-- Opening Marker --

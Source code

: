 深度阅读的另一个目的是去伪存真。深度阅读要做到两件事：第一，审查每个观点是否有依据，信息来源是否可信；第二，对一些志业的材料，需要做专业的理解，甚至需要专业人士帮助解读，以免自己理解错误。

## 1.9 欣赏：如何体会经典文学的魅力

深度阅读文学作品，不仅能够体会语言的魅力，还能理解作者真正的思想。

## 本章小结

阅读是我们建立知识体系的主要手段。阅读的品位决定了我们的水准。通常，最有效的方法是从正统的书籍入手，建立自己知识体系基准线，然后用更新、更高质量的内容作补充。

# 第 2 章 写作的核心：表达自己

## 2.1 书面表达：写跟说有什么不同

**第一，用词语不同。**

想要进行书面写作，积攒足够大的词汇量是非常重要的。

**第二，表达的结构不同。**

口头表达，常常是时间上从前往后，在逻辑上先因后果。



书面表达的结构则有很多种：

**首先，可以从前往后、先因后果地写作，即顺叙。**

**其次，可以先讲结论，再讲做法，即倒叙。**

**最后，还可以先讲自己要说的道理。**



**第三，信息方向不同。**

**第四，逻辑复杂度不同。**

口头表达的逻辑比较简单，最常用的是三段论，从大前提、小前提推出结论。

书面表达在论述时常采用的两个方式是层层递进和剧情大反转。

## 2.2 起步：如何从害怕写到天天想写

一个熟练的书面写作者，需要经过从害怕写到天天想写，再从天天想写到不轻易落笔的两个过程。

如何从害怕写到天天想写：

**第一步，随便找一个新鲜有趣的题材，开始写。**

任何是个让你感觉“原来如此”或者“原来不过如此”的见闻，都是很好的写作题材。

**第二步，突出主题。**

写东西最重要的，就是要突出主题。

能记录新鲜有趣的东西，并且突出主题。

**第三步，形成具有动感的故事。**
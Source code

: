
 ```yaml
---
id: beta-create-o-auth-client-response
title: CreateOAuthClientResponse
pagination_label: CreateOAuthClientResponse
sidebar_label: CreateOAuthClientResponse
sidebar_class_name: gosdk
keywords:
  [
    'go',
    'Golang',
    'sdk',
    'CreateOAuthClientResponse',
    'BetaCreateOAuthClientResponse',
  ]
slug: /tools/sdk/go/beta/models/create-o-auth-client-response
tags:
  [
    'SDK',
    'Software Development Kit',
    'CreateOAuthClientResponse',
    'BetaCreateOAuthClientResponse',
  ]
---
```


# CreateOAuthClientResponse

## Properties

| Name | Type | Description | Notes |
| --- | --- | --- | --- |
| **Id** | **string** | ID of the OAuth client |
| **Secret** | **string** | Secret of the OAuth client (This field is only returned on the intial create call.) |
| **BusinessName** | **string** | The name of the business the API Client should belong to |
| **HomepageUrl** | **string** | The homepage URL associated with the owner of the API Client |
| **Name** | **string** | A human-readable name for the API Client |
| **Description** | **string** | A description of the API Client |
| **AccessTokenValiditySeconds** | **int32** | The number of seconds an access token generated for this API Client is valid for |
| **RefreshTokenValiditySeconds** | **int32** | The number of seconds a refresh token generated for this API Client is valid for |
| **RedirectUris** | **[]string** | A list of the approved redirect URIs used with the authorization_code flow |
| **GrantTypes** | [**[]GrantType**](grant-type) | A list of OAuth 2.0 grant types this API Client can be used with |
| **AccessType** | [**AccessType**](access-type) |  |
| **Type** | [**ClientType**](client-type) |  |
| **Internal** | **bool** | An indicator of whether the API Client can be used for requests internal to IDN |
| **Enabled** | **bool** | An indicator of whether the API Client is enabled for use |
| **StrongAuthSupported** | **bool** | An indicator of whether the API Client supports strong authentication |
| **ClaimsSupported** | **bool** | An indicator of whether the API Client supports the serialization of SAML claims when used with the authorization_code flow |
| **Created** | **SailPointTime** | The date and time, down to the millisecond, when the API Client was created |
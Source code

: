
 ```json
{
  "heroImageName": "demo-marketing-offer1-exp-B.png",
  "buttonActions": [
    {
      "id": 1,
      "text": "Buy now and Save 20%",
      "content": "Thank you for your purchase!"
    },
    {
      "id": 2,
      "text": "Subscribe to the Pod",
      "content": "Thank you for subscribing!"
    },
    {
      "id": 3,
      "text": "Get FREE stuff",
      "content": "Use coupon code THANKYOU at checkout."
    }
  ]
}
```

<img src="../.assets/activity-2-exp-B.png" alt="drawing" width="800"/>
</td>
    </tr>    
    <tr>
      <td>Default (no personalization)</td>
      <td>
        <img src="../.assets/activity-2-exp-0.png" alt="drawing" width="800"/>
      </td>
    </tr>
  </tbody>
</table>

-- Closing Marker --

EXERCISE REQUIREMENTS:
Using the listing above, print every entry verbatim.

YOUR RESPONSE:
Source code

: 深度阅读的另一个目的是去伪存真。深度阅读要做到两件事：第一，审查每个观点是否有依据，信息来源是否可信；第二，对一些志业的材料，需要做专业的理解，甚至需要专业人士帮助解读，以免自己理解错误。

## 1.9 欣赏：如何体会经典文学的魅力

深度阅读文学作品，不仅能够体会语言的魅力，还能理解作者真正的思想。

## 本章小结

阅读是我们建立知识体系的主要手段。阅读的品位决定了我们的水准。通常，最有效的方法是从正统的书籍入手，建立自己知识体系基准线，然后用更新、更高质量的内容作补充。

# 第 2 章 写作的核心：表达自己

## 2.1 书面表达：写跟说有什么不同

**第一，用词语不同。**

想要进行书面写作，积攒足够大的词汇量是非常重要的。

**第二，表达的结构不同。**

口头表达，常常是时间上从前往后，在逻辑上先因后果。



书面表达的结构则有很多种：

**首先，可以从前往后、先因后果地写作，即顺叙。**

**其次，可以先讲结论，再讲做法，即倒叙。**

**最后，还可以先讲自己要说的道理。**



**第三，信息方向不同。**

**第四，逻辑复杂度不同。**

口头表达的逻辑比较简单，最常用的是三段论，从大前提、小前提推出结论。

书面表达在论述时常采用的两个方式是层层递进和剧情大反转。

## 2.2 起步：如何从害怕写到天天想写

一个熟练的书面写作者，需要经过从害怕写到天天想写，再从天天想写到不轻易落笔的两个过程。

如何从害怕写到天天想写：

**第一步，随便找一个新鲜有趣的题材，开始写。**

任何是个让你感觉“原来如此”或者“原来不过如此”的见闻，都是很好的写作题材。

**第二步，突出主题。**

写东西最重要的，就是要突出主题。

能记录新鲜有趣的东西，并且突出主题。

**第三步，形成具有动感的故事。**
Source code

:
 ```yaml
---
id: beta-create-o-auth-client-response
title: CreateOAuthClientResponse
pagination_label: CreateOAuthClientResponse
sidebar_label: CreateOAuthClientResponse
sidebar_class_name: gosdk
keywords:
  [
    'go',
    'Golang',
    'sdk',
    'CreateOAuthClientResponse',
    'BetaCreateOAuthClientResponse',
  ]
slug: /tools/sdk/go/beta/models/create-o-auth-client-response
tags:
  [
    'SDK',
    'Software Development Kit',
    'CreateOAuthClientResponse',
    'BetaCreateOAuthClientResponse',
  ]
---
```


# CreateOAuthClientResponse

## Properties

| Name | Type | Description | Notes |
| --- | --- | --- | --- |
| **Id** | **string** | ID of the OAuth client |
| **Secret** | **string** | Secret of the OAuth client (This field is only returned on the intial create call.) |
| **BusinessName** | **string** | The name of the business the API Client should belong to |
| **HomepageUrl** | **string** | The homepage URL associated with the owner of the API Client |
| **Name** | **string** | A human-readable name for the API Client |
| **Description** | **string** | A description of the API Client |
| **AccessTokenValiditySeconds** | **int32** | The number of seconds an access token generated for this API Client is valid for |
| **RefreshTokenValiditySeconds** | **int32** | The number of seconds a refresh token generated for this API Client is valid for |
| **RedirectUris** | **[]string** | A list of the approved redirect URIs used with the authorization_code flow |
| **GrantTypes** | [**[]GrantType**](grant-type) | A list of OAuth 2.0 grant types this API Client can be used with |
| **AccessType** | [**AccessType**](access-type) |  |
| **Type** | [**ClientType**](client-type) |  |
| **Internal** | **bool** | An indicator of whether the API Client can be used for requests internal to IDN |
| **Enabled** | **bool** | An indicator of whether the API Client is enabled for use |
| **StrongAuthSupported** | **bool** | An indicator of whether the API Client supports strong authentication |
| **ClaimsSupported** | **bool** | An indicator of whether the API Client supports the serialization of SAML claims when used with the authorization_code flow |
| **Created** | **SailPointTime** | The date and time, down to the millisecond, when the API Client was created |
Source code

:
 ```json
{
  "heroImageName": "demo-marketing-offer1-exp-B.png",
  "buttonActions": [
    {
      "id": 1,
      "text": "Buy now and Save 20%",
      "content": "Thank you for your purchase!"
    },
    {
      "id": 2,
      "text": "Subscribe to the Pod",
      "content": "Thank you for subscribing!"
    },
    {
      "id": 3,
      "text": "Get FREE stuff",
      "content": "Use coupon code THANKYOU at checkout."
    }
  ]
}
```

<img src="../.assets/activity-2-exp-B.png" alt="drawing" width="800"/>
</td>
    </tr>    
    <tr>
      <td>Default (no personalization)</td>
      <td>
        <img src="../.assets/activity-2-exp-0.png" alt="drawing" width="800"/>
      </td>
    </tr>
  </tbody>
</table>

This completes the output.